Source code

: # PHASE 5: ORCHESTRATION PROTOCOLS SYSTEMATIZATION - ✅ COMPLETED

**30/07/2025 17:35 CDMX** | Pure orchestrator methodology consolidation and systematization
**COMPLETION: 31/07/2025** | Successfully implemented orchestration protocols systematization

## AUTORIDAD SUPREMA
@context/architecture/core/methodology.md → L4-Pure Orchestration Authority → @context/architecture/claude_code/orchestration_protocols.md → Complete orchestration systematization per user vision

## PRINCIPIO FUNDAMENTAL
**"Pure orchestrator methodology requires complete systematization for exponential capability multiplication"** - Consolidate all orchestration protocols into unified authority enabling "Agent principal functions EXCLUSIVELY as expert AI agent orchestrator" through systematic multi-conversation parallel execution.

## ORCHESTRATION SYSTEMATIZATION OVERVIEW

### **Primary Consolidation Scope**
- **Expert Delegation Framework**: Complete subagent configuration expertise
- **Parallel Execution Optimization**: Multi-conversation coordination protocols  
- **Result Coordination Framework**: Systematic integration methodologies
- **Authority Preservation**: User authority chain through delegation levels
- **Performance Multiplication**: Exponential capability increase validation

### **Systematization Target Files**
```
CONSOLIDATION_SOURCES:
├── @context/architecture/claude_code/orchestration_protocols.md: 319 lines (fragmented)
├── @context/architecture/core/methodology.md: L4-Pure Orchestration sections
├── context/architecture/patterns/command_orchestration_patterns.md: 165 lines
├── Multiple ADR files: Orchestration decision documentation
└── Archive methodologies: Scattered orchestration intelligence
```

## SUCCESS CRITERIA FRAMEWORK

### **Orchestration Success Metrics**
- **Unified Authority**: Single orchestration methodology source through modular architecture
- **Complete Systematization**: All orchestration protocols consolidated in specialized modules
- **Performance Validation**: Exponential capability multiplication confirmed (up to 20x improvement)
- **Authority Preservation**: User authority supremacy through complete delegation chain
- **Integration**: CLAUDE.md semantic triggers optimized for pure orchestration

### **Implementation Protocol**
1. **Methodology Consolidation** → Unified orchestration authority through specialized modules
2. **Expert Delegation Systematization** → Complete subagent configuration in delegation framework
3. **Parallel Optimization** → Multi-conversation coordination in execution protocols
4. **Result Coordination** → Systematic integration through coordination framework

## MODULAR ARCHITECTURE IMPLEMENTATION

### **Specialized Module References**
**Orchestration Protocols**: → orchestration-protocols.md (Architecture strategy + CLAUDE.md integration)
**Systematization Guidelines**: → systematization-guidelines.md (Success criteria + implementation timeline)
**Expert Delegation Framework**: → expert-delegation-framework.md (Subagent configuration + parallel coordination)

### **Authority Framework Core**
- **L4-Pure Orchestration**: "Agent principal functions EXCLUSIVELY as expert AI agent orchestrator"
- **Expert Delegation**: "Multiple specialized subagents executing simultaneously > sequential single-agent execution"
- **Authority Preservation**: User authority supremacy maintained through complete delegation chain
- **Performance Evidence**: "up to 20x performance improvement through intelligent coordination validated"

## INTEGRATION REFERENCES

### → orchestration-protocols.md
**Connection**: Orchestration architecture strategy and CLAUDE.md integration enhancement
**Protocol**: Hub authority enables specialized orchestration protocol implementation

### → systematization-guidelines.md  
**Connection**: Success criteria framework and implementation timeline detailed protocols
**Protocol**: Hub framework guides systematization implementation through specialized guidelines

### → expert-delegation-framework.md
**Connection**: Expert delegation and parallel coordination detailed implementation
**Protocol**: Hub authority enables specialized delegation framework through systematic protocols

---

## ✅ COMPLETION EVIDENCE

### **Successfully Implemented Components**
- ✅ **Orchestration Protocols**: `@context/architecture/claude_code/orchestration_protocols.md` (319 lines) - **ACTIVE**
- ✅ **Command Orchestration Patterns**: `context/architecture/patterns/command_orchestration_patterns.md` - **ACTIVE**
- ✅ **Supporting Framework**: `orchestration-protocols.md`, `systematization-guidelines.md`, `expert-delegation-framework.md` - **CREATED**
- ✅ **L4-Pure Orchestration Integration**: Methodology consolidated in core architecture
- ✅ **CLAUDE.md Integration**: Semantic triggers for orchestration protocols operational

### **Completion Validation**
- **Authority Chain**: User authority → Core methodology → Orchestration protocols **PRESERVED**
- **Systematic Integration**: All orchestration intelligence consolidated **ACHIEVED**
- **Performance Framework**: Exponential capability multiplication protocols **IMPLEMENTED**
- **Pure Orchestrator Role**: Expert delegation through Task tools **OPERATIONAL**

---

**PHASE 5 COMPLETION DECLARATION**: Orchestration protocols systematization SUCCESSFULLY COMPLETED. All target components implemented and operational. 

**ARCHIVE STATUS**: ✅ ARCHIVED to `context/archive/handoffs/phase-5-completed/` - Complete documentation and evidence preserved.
__________
Goal of the exercise:
Transcribe the listing above line for line, from the first line to the line containing "- **Expert Delegation Framework**: Complete", inclusive, with no other lines.

Response area:
Source code

: # PHASE 5: ORCHESTRATION PROTOCOLS SYSTEMATIZATION - ✅ COMPLETED

**30/07/2025 17:35 CDMX** | Pure orchestrator methodology consolidation and systematization
**COMPLETION: 31/07/2025** | Successfully implemented orchestration protocols systematization

## AUTORIDAD SUPREMA
@context/architecture/core/methodology.md → L4-Pure Orchestration Authority → @context/architecture/claude_code/orchestration_protocols.md → Complete orchestration systematization per user vision

## PRINCIPIO FUNDAMENTAL
**"Pure orchestrator methodology requires complete systematization for exponential capability multiplication"** - Consolidate all orchestration protocols into unified authority enabling "Agent principal functions EXCLUSIVELY as expert AI agent orchestrator" through systematic multi-conversation parallel execution.

## ORCHESTRATION SYSTEMATIZATION OVERVIEW

### **Primary Consolidation Scope**
- **Expert Delegation Framework**: Complete subagent configuration expertise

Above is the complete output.